Aldi Spends $1.6 Billion on Upscale Look With Downscale Pricesby
German discount supermarket chain revamping 1,300 U.S. units
Sleeker stores pit Aldi against Whole Foods’ 365 locations
Low-brow grocer Aldi is making things a little more posh, part of a plan to steal market share from the big supermarket chains.
The discounter is spending $1.6 billion to upgrade 1,300 U.S. stores while keeping its prices low. It’s the biggest remodeling investment ever by Aldi U.S., which is controlled by a faction of Germany’s billionaire Albrecht family.
“We’re becoming more and more mainstream with more customers,” Aldi U.S. Chief Executive Officer Jason Hart said in an interview as he toured a remodeled location in Plainfield, Illinois. “We’ve got older stores. We need to get up to date.”
The remodeling comes as supermarkets are competing fiercely with Wal-Mart and Amazon to draw customers with lower prices, streamlined selections and even services like delivery. Aldi’s plans may allow it to steal share from foodie favorites such as Whole Foods Market Inc. and Trader Joe’s, which is controlled by a different bloc of the Albrecht clan.

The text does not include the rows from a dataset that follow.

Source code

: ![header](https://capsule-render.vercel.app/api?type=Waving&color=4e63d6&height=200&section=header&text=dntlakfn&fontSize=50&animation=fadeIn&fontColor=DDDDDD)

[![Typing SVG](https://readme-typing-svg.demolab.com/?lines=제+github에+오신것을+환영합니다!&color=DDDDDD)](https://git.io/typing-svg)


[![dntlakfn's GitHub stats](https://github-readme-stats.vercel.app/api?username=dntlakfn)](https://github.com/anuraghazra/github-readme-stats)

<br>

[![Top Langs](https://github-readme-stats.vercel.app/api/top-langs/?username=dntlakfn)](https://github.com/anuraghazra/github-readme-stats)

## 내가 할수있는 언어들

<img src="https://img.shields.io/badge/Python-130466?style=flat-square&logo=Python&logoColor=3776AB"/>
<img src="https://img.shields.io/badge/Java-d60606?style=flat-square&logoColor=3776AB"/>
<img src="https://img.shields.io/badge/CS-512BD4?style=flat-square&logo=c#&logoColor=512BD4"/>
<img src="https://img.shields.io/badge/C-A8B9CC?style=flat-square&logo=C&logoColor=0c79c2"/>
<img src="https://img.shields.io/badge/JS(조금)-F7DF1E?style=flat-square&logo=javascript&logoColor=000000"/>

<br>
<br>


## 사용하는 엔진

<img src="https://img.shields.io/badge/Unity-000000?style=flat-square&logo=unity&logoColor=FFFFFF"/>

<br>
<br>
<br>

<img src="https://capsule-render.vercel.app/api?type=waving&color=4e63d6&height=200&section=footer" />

Aldi hopes to draw about 60 million shoppers a month by 2020, up from about 40 million currently, but it faces an uphill climb. U.S. grocery industry sales are projected to increase only 0.2 percent this year to about $612 billion, according to researcher IBISWorld. And revenue is forecast to gain 1 percent or less for the next five years after that.
“There’s limited growth,” said Jim Sanderson, managing director at Arthur W. Wood Co., an investment firm. “For the typical U.S. grocery store, there’s just too much square footage right now.”
Even so, there’s still room for private-label chains like Aldi to expand, Sanderson said. The chain is projected to reach $12 billion in revenue this year, up from $11 billion two years ago, according to IBISWorld.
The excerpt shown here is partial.